Mine are like Scott's except somewhat less elegant. I just glued a handle (2X2) at the top. I have one @ 3/4" and one @1/4". 
Very stable and keeps good pressure on the piece to be cut.


----------



## Longknife (Oct 25, 2010)

I made these ones from plastic masonry tools. On one of them I glued sandpaper and to the other one I added a heel. I mainly use them for the jointer but they can be used for the TS as well


----------



## haugerm (Nov 19, 2009)

Just scrap ply. Cheap and effective







I keep meaning to cut the foot a little further back, but I never get around to it.
--Matt


----------



## johnnie52 (Feb 16, 2009)

tcleve4911 said:


> I saw this one from Johnnie's project showcase:thumbsup:
> Your design Johnnie?
> 
> http://i234.photobucket.com/albums/ee45/johnnie_056/Alternative Methods build/PART2/RUST.jpg


Yes. I made that one from a piece of 3/4 plywood. Cut it out at the band saw, rounded the handle with the router, and finished it with spray poly cause like almost everything I own it lives on the carport where is is used.

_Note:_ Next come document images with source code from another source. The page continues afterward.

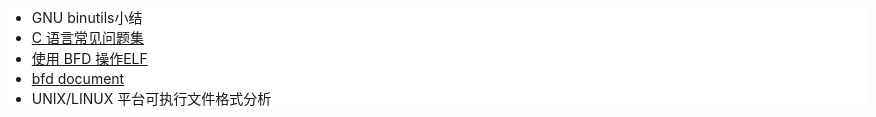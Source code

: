   * GNU binutils小结
  * [C 语言常见问题集][25]
  * [使用 BFD 操作ELF][26]
  * [bfd document][27]
  * UNIX/LINUX 平台可执行文件格式分析





 [2]: http://tinylab.org
 [3]: /open-c-book/
 [4]: http://weibo.com/tinylaborg
 [5]: /learn-x86-language-courses-on-the-ubuntu-qemu-cs630/
 [6]: http://www.xfocus.net/articles/200109/269.html
 [7]: http://www.ibm.com/developerworks/cn/linux/l-assembly/index.html
 [8]: http://www.ibm.com/developerworks/cn/linux/hardware/ppc/assembly/index.html
 [9]: http://www.ibm.com/developerworks/cn/linux/l-powasm1.html
 [10]: http://www.ibm.com/developerworks/cn/linux/sdk/assemble/inline/index.html
 [11]: http://www.luv.asn.au/overheads/compile.html
 [12]: http://gcc.gnu.org/onlinedocs/gcc-4.2.2/gcc/
 [13]: http://efrw01.frascati.enea.it/Software/Unix/IstrFTU/cern-cnl-2001-003-25-link.html
 [14]: http://www.ibm.com/developerworks/cn/aix/library/au-unixtools.html
 [15]: http://www.linuxforums.org/forum/linux-kernel/51790-process-viewing-its-own-proc-pid-map-information.html
 [16]: http://www.linuxforums.org/misc/understanding_elf_using_readelf_and_objdump.html
 [17]: http://netwinder.osuosl.org/users/p/patb/public_html/elf_relocs.html
 [18]: http://www.x86.org/ftp/manuals/tools/elf.pdf
 [19]: http://www.muppetlabs.com/~breadbox/software/ELF.txt
 [20]: http://www.gccsummit.org/2005/2005-GCC-Summit-Proceedings.pdf
 [21]: http://www.gccsummit.org/2006/2006-GCC-Summit-Proceedings.pdf
 [22]: http://www.faqs.org/docs/Linux-HOWTO/GCC-HOWTO.html
 [23]: http://linux.jinr.ru/usoft/WWW/www_debian.org/Documentation/elf/elf.html
 [24]: http://www.xxlinux.com/linux/article/development/soft/20070424/8267.html
 [25]: http://c-faq-chn.sourceforge.net/ccfaq/index.html
 [26]: http://elfhack.whitecell.org/mydocs/use_bfd.txt
 [27]: http://sourceware.org/binutils/docs/bfd/index.html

I also added a rubber "foot where it contacts the wood being cut.


----------



## wannia (Oct 22, 2011)

Hi.........
Longknife can you share please in which type plastic you use for it?
I also wanna make but i have no good type plastic.So please give me suggestion,What i do?
Thanks.


----------



## slicksqueegie (Feb 9, 2011)

wannia said:


> Hi.........
> Longknife can you share please in which type plastic you use for it?
> I also wanna make but i have no good type plastic.So please give me suggestion,What i do?
> Thanks.


I think he was referring to the masonry tools made from plastic. (the cheap ones)


----------



## mackem (May 20, 2007)

Here's a couple i found, although they are for a router table.


----------



## islandboy85 (Sep 17, 2011)

I'm going to build mine with one of these handles http://www.leevalley.com/en/html/16j4010k.pdf and like the idea of the adjustable sacrificial heel on this one http://www.woodsmithtips.com/2011/10/20/rip-it-right/


----------



## Adillo303 (Dec 20, 2010)

I have one of these in my drawer






I traced it on a piece of 3/4" pine and cut it on the bandsaw. Angled the push end a little and am quite happy.


----------